<<<<

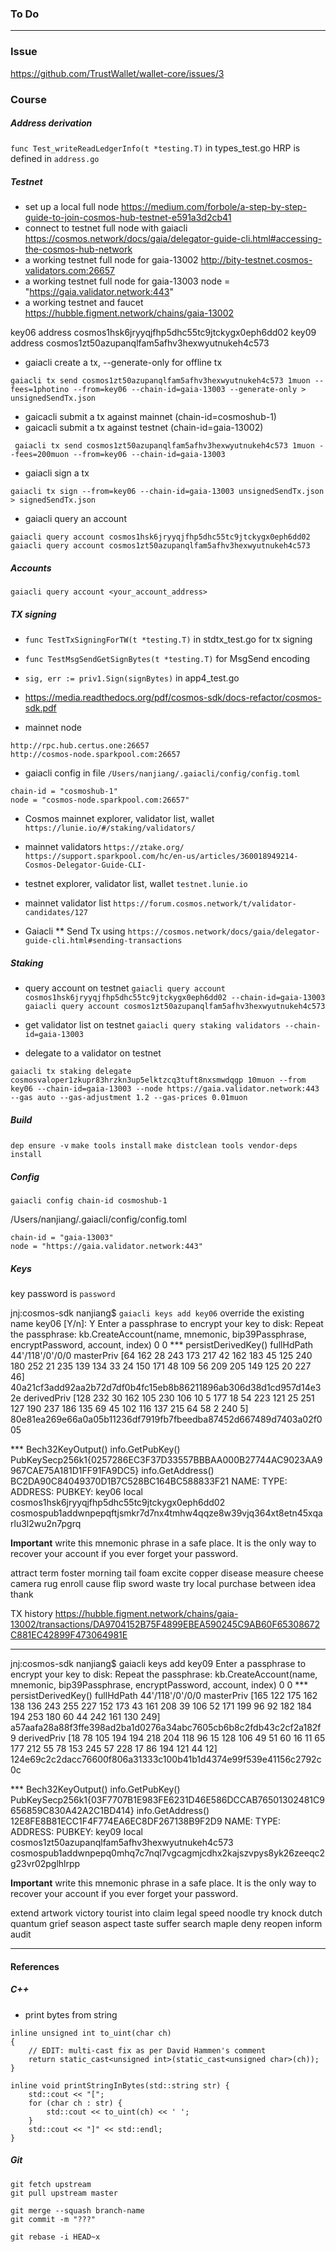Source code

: ### To Do 

---

### Issue
https://github.com/TrustWallet/wallet-core/issues/3

### Course

##### Address derivation
`func Test_writeReadLedgerInfo(t *testing.T)` in types_test.go
HRP is defined in `address.go`

##### Testnet
* set up a local full node 
  https://medium.com/forbole/a-step-by-step-guide-to-join-cosmos-hub-testnet-e591a3d2cb41
* connect to testnet full node with gaiacli
  https://cosmos.network/docs/gaia/delegator-guide-cli.html#accessing-the-cosmos-hub-network
* a working testnet full node for gaia-13002
  http://bity-testnet.cosmos-validators.com:26657
* a working testnet full node for gaia-13003
  node = "https://gaia.validator.network:443"
* a working testnet and faucet 
  https://hubble.figment.network/chains/gaia-13002
 
key06 address cosmos1hsk6jryyqjfhp5dhc55tc9jtckygx0eph6dd02
key09 address cosmos1zt50azupanqlfam5afhv3hexwyutnukeh4c573

* gaiacli create a tx, --generate-only for offline tx
```
gaiacli tx send cosmos1zt50azupanqlfam5afhv3hexwyutnukeh4c573 1muon --fees=1photino --from=key06 --chain-id=gaia-13003 --generate-only > unsignedSendTx.json
```

* gaicacli submit a tx against mainnet (chain-id=cosmoshub-1)
* gaicacli submit a tx against testnet (chain-id=gaia-13002)
```
 gaiacli tx send cosmos1zt50azupanqlfam5afhv3hexwyutnukeh4c573 1muon --fees=200muon --from=key06 --chain-id=gaia-13003
```

* gaiacli sign a tx
```
gaiacli tx sign --from=key06 --chain-id=gaia-13003 unsignedSendTx.json > signedSendTx.json
```

* gaiacli query an account
```
gaiacli query account cosmos1hsk6jryyqjfhp5dhc55tc9jtckygx0eph6dd02
gaiacli query account cosmos1zt50azupanqlfam5afhv3hexwyutnukeh4c573
```

##### Accounts
`gaiacli query account <your_account_address>`

##### TX signing
* `func TestTxSigningForTW(t *testing.T)` in stdtx_test.go for tx signing
* `func TestMsgSendGetSignBytes(t *testing.T)` for MsgSend encoding

* `sig, err := priv1.Sign(signBytes)` in app4_test.go
* https://media.readthedocs.org/pdf/cosmos-sdk/docs-refactor/cosmos-sdk.pdf

* mainnet node 
```
http://rpc.hub.certus.one:26657
http://cosmos-node.sparkpool.com:26657
```

* gaiacli config in file `/Users/nanjiang/.gaiacli/config/config.toml`
```
chain-id = "cosmoshub-1"
node = "cosmos-node.sparkpool.com:26657"
```

* Cosmos mainnet explorer, validator list, wallet
`https://lunie.io/#/staking/validators/`

* mainnet validators
`https://ztake.org/`
`https://support.sparkpool.com/hc/en-us/articles/360018949214-Cosmos-Delegator-Guide-CLI-`

* testnet explorer, validator list, wallet
`testnet.lunie.io`

* mainnet validator list
`https://forum.cosmos.network/t/validator-candidates/127`

* Gaiacli
** Send Tx using
   `https://cosmos.network/docs/gaia/delegator-guide-cli.html#sending-transactions`

##### Staking
* query account on testnet
  `gaiacli query account cosmos1hsk6jryyqjfhp5dhc55tc9jtckygx0eph6dd02 --chain-id=gaia-13003`
  `gaiacli query account cosmos1zt50azupanqlfam5afhv3hexwyutnukeh4c573`

* get validator list on testnet
  `gaiacli query staking validators --chain-id=gaia-13003`

* delegate to a validator on testnet 
```
gaiacli tx staking delegate cosmosvaloper1zkupr83hrzkn3up5elktzcq3tuft8nxsmwdqgp 10muon --from key06 --chain-id=gaia-13003 --node https://gaia.validator.network:443 --gas auto --gas-adjustment 1.2 --gas-prices 0.01muon
```

##### Build
`dep ensure -v`
`make tools install`
`make distclean tools vendor-deps install`

##### Config
`gaiacli config chain-id cosmoshub-1`

/Users/nanjiang/.gaiacli/config/config.toml

```
chain-id = "gaia-13003"
node = "https://gaia.validator.network:443"
```

##### Keys
key password is `password`

jnj:cosmos-sdk nanjiang$ `gaiacli keys add key06`
override the existing name key06 [Y/n]: Y
Enter a passphrase to encrypt your key to disk:
Repeat the passphrase:
kb.CreateAccount(name, mnemonic, bip39Passphrase, encryptPassword, account, index)
0
0
*** persistDerivedKey()
fullHdPath
44'/118'/0'/0/0
masterPriv
[64 162 28 243 173 217 42 162 183 45 125 240 180 252 21 235 139 134 33 24 150 171 48 109 56 209 205 149 125 20 227 46]
40a21cf3add92aa2b72d7df0b4fc15eb8b86211896ab306d38d1cd957d14e32e
derivedPriv
[128 232 30 162 105 230 106 10 5 177 18 54 223 121 25 251 127 190 237 186 135 69 45 102 116 137 215 64 58 2 240 5]
80e81ea269e66a0a05b11236df7919fb7fbeedba87452d667489d7403a02f005

*** Bech32KeyOutput()
info.GetPubKey() 
PubKeySecp256k1{0257286EC3F37D33557BBBAA000B27744AC9023AA9967CAE75A181D1FF91FA9DC5}
info.GetAddress()
BC2DA90C84049370D1B7C528BC164BC588833F21
NAME:   TYPE:   ADDRESS:                    PUBKEY:
key06   local   cosmos1hsk6jryyqjfhp5dhc55tc9jtckygx0eph6dd02   cosmospub1addwnpepqftjsmkr7d7nx4tmhw4qqze8w39vjq364xt8etn45xqarlu3l2wu2n7pgrq

**Important** write this mnemonic phrase in a safe place.
It is the only way to recover your account if you ever forget your password.

attract term foster morning tail foam excite copper disease measure cheese camera rug enroll cause flip sword waste try local purchase between idea thank

TX history
https://hubble.figment.network/chains/gaia-13002/transactions/DA9704152B75F4899EBEA590245C9AB60F65308672C881EC42899F473064981E

---

jnj:cosmos-sdk nanjiang$ gaiacli keys add key09
Enter a passphrase to encrypt your key to disk:
Repeat the passphrase:
kb.CreateAccount(name, mnemonic, bip39Passphrase, encryptPassword, account, index)
0
0
*** persistDerivedKey()
fullHdPath
44'/118'/0'/0/0
masterPriv
[165 122 175 162 138 136 243 255 227 152 173 43 161 208 39 106 52 171 199 96 92 182 184 194 253 180 60 44 242 161 130 249]
a57aafa28a88f3ffe398ad2ba1d0276a34abc7605cb6b8c2fdb43c2cf2a182f9
derivedPriv
[18 78 105 194 194 218 204 118 96 15 128 106 49 51 60 16 11 65 177 212 55 78 153 245 57 228 17 86 194 121 44 12]
124e69c2c2dacc76600f806a31333c100b41b1d4374e99f539e41156c2792c0c

*** Bech32KeyOutput()
info.GetPubKey() 
PubKeySecp256k1{03F7707B1E983FE6231D46E586DCCAB76501302481C9656859C830A42A2C1BD414}
info.GetAddress()
12E8FE8B81ECC1F4F774EA6EC8DF267138B9F2D9
NAME:   TYPE:   ADDRESS:                    PUBKEY:
key09   local   cosmos1zt50azupanqlfam5afhv3hexwyutnukeh4c573   cosmospub1addwnpepq0mhq7c7nql7vgcagmjcdhx2kajszvpys8yk26zeeqc2g23vr02pglhlrpp

**Important** write this mnemonic phrase in a safe place.
It is the only way to recover your account if you ever forget your password.

extend artwork victory tourist into claim legal speed noodle try knock dutch quantum grief season aspect taste suffer search maple deny reopen inform audit

---

#### References

##### C++
* print bytes from string
```
inline unsigned int to_uint(char ch)
{
    // EDIT: multi-cast fix as per David Hammen's comment
    return static_cast<unsigned int>(static_cast<unsigned char>(ch));
}

inline void printStringInBytes(std::string str) {
    std::cout << "[";
    for (char ch : str) {
        std::cout << to_uint(ch) << ' '; 
    }
    std::cout << "]" << std::endl;
}
```

##### Git
```
git fetch upstream
git pull upstream master
```

```
git merge --squash branch-name
git commit -m "???"
```

```
git rebase -i HEAD~x
```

>>>>

**AIM OF THE EXERCISE:** The final stretch of the listing, from the line containing "124e69c2c2dacc76600f806a31333c100b41b1d4374e99f539e41156c2792c0c" through its last line, both included, is to be output exactly and by itself.

**EXERCISE SOLUTION:**
124e69c2c2dacc76600f806a31333c100b41b1d4374e99f539e41156c2792c0c

*** Bech32KeyOutput()
info.GetPubKey() 
PubKeySecp256k1{03F7707B1E983FE6231D46E586DCCAB76501302481C9656859C830A42A2C1BD414}
info.GetAddress()
12E8FE8B81ECC1F4F774EA6EC8DF267138B9F2D9
NAME:   TYPE:   ADDRESS:                    PUBKEY:
key09   local   cosmos1zt50azupanqlfam5afhv3hexwyutnukeh4c573   cosmospub1addwnpepq0mhq7c7nql7vgcagmjcdhx2kajszvpys8yk26zeeqc2g23vr02pglhlrpp

**Important** write this mnemonic phrase in a safe place.
It is the only way to recover your account if you ever forget your password.

extend artwork victory tourist into claim legal speed noodle try knock dutch quantum grief season aspect taste suffer search maple deny reopen inform audit

---

#### References

##### C++
* print bytes from string
```
inline unsigned int to_uint(char ch)
{
    // EDIT: multi-cast fix as per David Hammen's comment
    return static_cast<unsigned int>(static_cast<unsigned char>(ch));
}

inline void printStringInBytes(std::string str) {
    std::cout << "[";
    for (char ch : str) {
        std::cout << to_uint(ch) << ' '; 
    }
    std::cout << "]" << std::endl;
}
```

##### Git
```
git fetch upstream
git pull upstream master
```

```
git merge --squash branch-name
git commit -m "???"
```

```
git rebase -i HEAD~x
```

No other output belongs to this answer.